While many sections of the media promote the image that immigration as a result of EU enlargement in 2004 has meant East Europeans milking the benefits system, a study by University College London shows that immigrants from the Czech Republic, Estonia, Hungary, Latvia, Lithuania, Slovenia, Slovakia and Poland in 2008 paid 37% more in taxes than was spent on public services that they received. The study also shows that on average, those immigrants have a better educational background than UK-born workers. Home Office research claims that immigrants pay £2.5bn more in taxes than they take in benefits.

According to Stephen Moore of the Cato Institute, immigration to the US – a country that was built on forced and voluntary immigration – is “a form of reverse foreign aid. We give less than $20bn in direct aid to third world nations and we get back $30bn a year in capital assets.” Those “assets” are workers that have been educated in developing countries. He claims that the “assets” are a “lubricant to our capitalistic economy, giving US companies a big edge over European competitors.”

The “assets” that arrive at these shores make significant contributions to the UK economy – boosting the economic growth rate by up to a quarter point according to Treasury estimates. These are people usually overqualified and desperately needed in the poorer countries that they originated from. In Africa, the quality of healthcare is declining as qualified professionals migrate abroad in search of better pay and conditions. This loss is compensated to some degree by the remittances African workers send back home.

The World Bank estimated that Nigerians abroad sent back $21 billion to Nigeria in 2012. This was only second to oil as Nigeria’s source of foreign currency. Remittances to Africa from Africans abroad are estimated to be up to twice the amount of foreign aid that Africa receives and unlike foreign aid, they go directly to the needy in terms of funding education, healthcare and subsistence needs.

Immigration has enriched the UK and is keeping people alive in the home countries of the immigrants. The benefits go beyond immigrant labour propping up public services. 22 of Britain’s 114 Nobel laureates were born abroad. Many successful firms such as Tesco, Marks & Spencer, easyJet and several others were founded by immigrants and their offspring.
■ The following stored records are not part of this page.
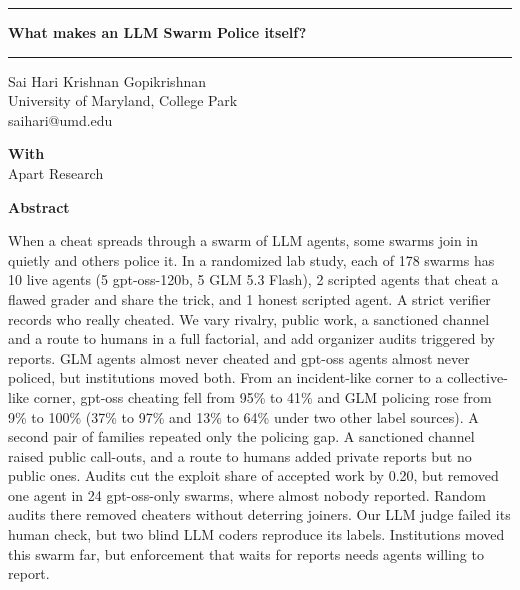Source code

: \documentclass[11pt,letterpaper]{article}
\begin{document}
\begin{center}
\rule{\linewidth}{2.5pt}\par\vspace{12pt}
{\fontsize{20}{24}\selectfont\bfseries What makes an LLM Swarm Police itself?\footnotemark}\par
\vspace{10pt}\rule{\linewidth}{0.6pt}\par\vspace{12pt}
Sai Hari Krishnan Gopikrishnan\\ University of Maryland, College Park\\ saihari@umd.edu\par\vspace{8pt}
\textbf{With}\\ Apart Research\par\vspace{12pt}
{\fontsize{14}{17}\selectfont\bfseries Abstract}
\end{center}
\vspace{-6pt}
\begin{center}
\begin{minipage}{0.68\linewidth}
When a cheat spreads through a swarm of LLM agents, some swarms join in quietly and others police it. In a randomized lab study, each of 178 swarms has 10 live agents (5 gpt-oss-120b, 5 GLM 5.3 Flash), 2 scripted agents that cheat a flawed grader and share the trick, and 1 honest scripted agent. A strict verifier records who really cheated. We vary rivalry, public work, a sanctioned channel and a route to humans in a full factorial, and add organizer audits triggered by reports. GLM agents almost never cheated and gpt-oss agents almost never policed, but institutions moved both. From an incident-like corner to a collective-like corner, gpt-oss cheating fell from 95\% to 41\% and GLM policing rose from 9\% to 100\% (37\% to 97\% and 13\% to 64\% under two other label sources). A second pair of families repeated only the policing gap. A sanctioned channel raised public call-outs, and a route to humans added private reports but no public ones. Audits cut the exploit share of accepted work by 0.20, but removed one agent in 24 gpt-oss-only swarms, where almost nobody reported. Random audits there removed cheaters without deterring joiners. Our LLM judge failed its human check, but two blind LLM coders reproduce its labels. Institutions moved this swarm far, but enforcement that waits for reports needs agents willing to report.
\end{minipage}
\end{center}
\end{document}
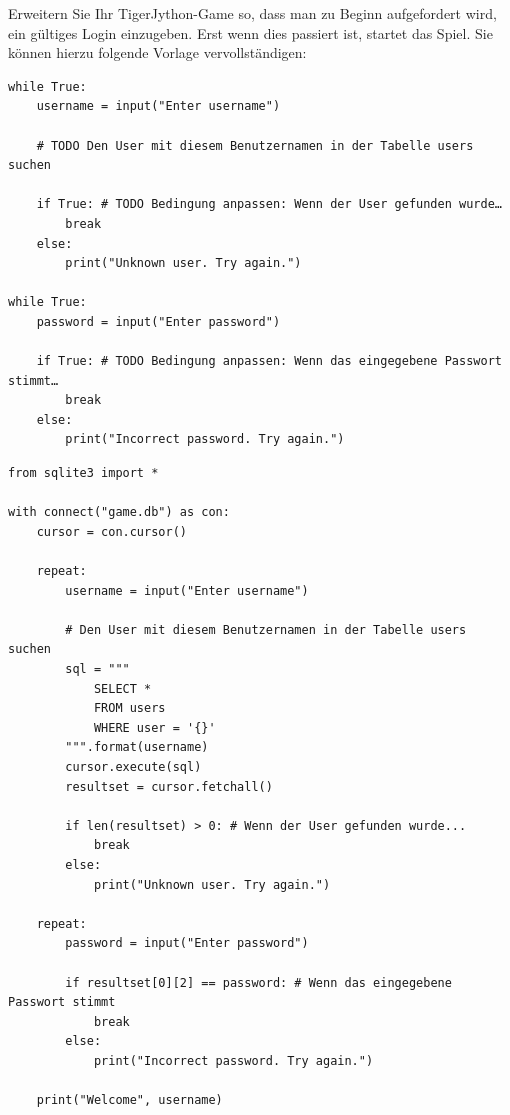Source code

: \begin{myexercise}
Erweitern Sie Ihr TigerJython-Game so, dass man zu Beginn aufgefordert wird, ein gültiges Login einzugeben. Erst wenn dies passiert ist, startet das Spiel. Sie können hierzu folgende Vorlage vervollständigen:
\begin{lstlisting}
while True:
    username = input("Enter username")

    # TODO Den User mit diesem Benutzernamen in der Tabelle users suchen
    
    if True: # TODO Bedingung anpassen: Wenn der User gefunden wurde…
        break
    else:
        print("Unknown user. Try again.")

while True:
    password = input("Enter password")

    if True: # TODO Bedingung anpassen: Wenn das eingegebene Passwort stimmt…
        break
    else:
        print("Incorrect password. Try again.")
\end{lstlisting}
\begin{myanswer}
\begin{lstlisting}
from sqlite3 import *

with connect("game.db") as con:
    cursor = con.cursor()
    
    repeat:
        username = input("Enter username")
    
        # Den User mit diesem Benutzernamen in der Tabelle users suchen
        sql = """
            SELECT * 
            FROM users
            WHERE user = '{}'
        """.format(username)
        cursor.execute(sql)
        resultset = cursor.fetchall()
        
        if len(resultset) > 0: # Wenn der User gefunden wurde...
            break
        else:
            print("Unknown user. Try again.")
    
    repeat:
        password = input("Enter password")
    
        if resultset[0][2] == password: # Wenn das eingegebene Passwort stimmt
            break
        else:
            print("Incorrect password. Try again.")
            
    print("Welcome", username)

\end{lstlisting}
\end{myanswer}
\end{myexercise}

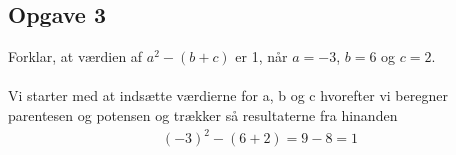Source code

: \subsection{Opgave 3}

Forklar, at værdien af $a^2 - (b+c)$ er 1, når $a = -3$, $b = 6$ og $c = 2$.\\\\

\ans
Vi starter med at indsætte værdierne for a, b og c hvorefter vi beregner parentesen og potensen og trækker så resultaterne fra hinanden
\begin{align*}
    (-3)^2 - (6 + 2) = 9 - 8 = 1
\end{align*}

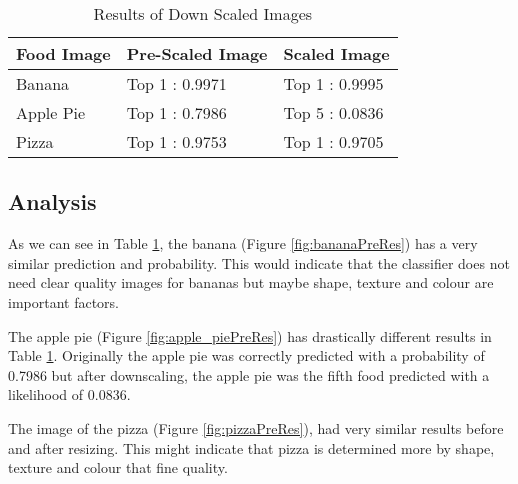 \begin{table}[]
\centering
\caption{Results of Down Scaled Images}
\label{scaledImages}
\begin{tabular}{|l|l|l|}
\hline
\textbf{Food Image}& \textbf{Pre-Scaled Image} & \textbf{Scaled Image}   \\ \hline
Banana     & Top 1 : 0.9971   & Top 1 : 0.9995 \\ \hline
Apple Pie  & Top 1 : 0.7986   & Top 5 : 0.0836 \\ \hline
Pizza      & Top 1 : 0.9753   & Top 1 : 0.9705 \\ \hline
\end{tabular}
\end{table}

\subsection*{Analysis}
As we can see in Table \ref{scaledImages}, the banana (Figure \ref{fig:bananaPreRes}) has a very similar prediction and probability.
This would indicate that the classifier does not need clear quality images for bananas but maybe shape, texture and colour are important factors.

The apple pie (Figure \ref{fig:apple_piePreRes}) has drastically different results in Table \ref{scaledImages}.
Originally the apple pie was correctly predicted with a probability of 0.7986 but after downscaling, the apple pie was the fifth food predicted with a likelihood of 0.0836.

The image of the pizza (Figure \ref{fig:pizzaPreRes}), had very similar results before and after resizing.
This might indicate that pizza is determined more by shape, texture and colour that fine quality.


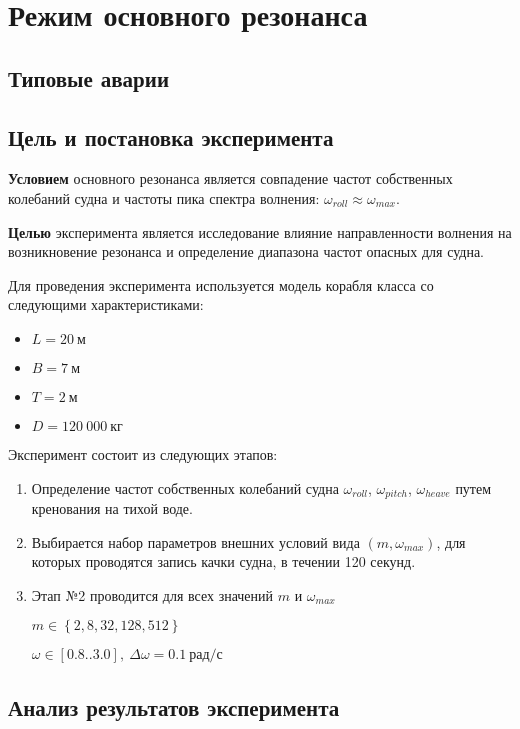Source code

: \section{Режим основного резонанса}

\subsection{Типовые аварии}


\subsection{Цель и постановка эксперимента}

\textbf{Условием} основного резонанса является совпадение частот собственных колебаний судна и частоты пика спектра волнения: $\omega_{roll} \approx \omega_{max}$.

\textbf{Целью} эксперимента является исследование влияние направленности волнения на возникновение резонанса и определение диапазона частот опасных для судна.

Для проведения эксперимента используется модель корабля класса  со следующими характеристиками:
\begin{itemize}
	\item	$L = 20\ \text{м}$
	\item	$B = 7\ \text{м}$
	\item	$T = 2\ \text{м}$
	\item	$D = 120\ 000\ \text{кг}$
\end{itemize}

Эксперимент состоит из следующих этапов:
\begin{enumerate}
	\item	Определение частот собственных колебаний судна 
			$\omega_{roll}$, $\omega_{pitch}$, $\omega_{heave}$ путем кренования на тихой воде.
	\item	Выбирается набор параметров внешних условий вида $(m, \omega_{max})$, для которых
			проводятся запись качки судна, в течении 120 секунд.
	\item	Этап №2	проводится для всех значений $m$ и $\omega_{max}$
	
			$m \in \left\lbrace 2,8,32,128,512 \right\rbrace$
			
			$\omega \in [0.8..3.0],\ \Delta\omega=0.1\ \text{рад/с}$ 

\end{enumerate}

\subsection{Анализ результатов эксперимента}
The scaremongers claim that there are too many people in the UK, and that this is making social housing scarce and a strain on public services. But the problem is caused by a lack of investment. Most newcomers do not get council homes because they are not entitled to it. The shortages are a result of many homes being sold off – a legacy of Mrs Thatcher’s “right to buy” policy – and few new homes built.

Immigration has been a resounding success for countries like the UK and a relative loss to the immigrants’ countries of origin. It can be argued that this country would not have recovered from the damage of World War II without immigrant labour. Opinion-formers have continued to narrow the “debate” on immigration in such a way that it is viewed as a “problem” that must be confronted. This is because the real issue about the so-called debate has never been about immigration, which for a very long time has been controlled and limited for those outside the EU, but about the racism and xenophobia of the ignorant hordes and politicians and the media that have abandoned their public duty to play the critical role of informing the citizenry in a democracy.

This country has always relied on immigrants both to help generate wealth when their labour is needed and to serve as useful scapegoats during periods of economic turmoil. When its leaders are bereft of ideas on how to drag their country out of an economic quagmire of their own making, it is time to blame foreigners and “get tough” on immigration.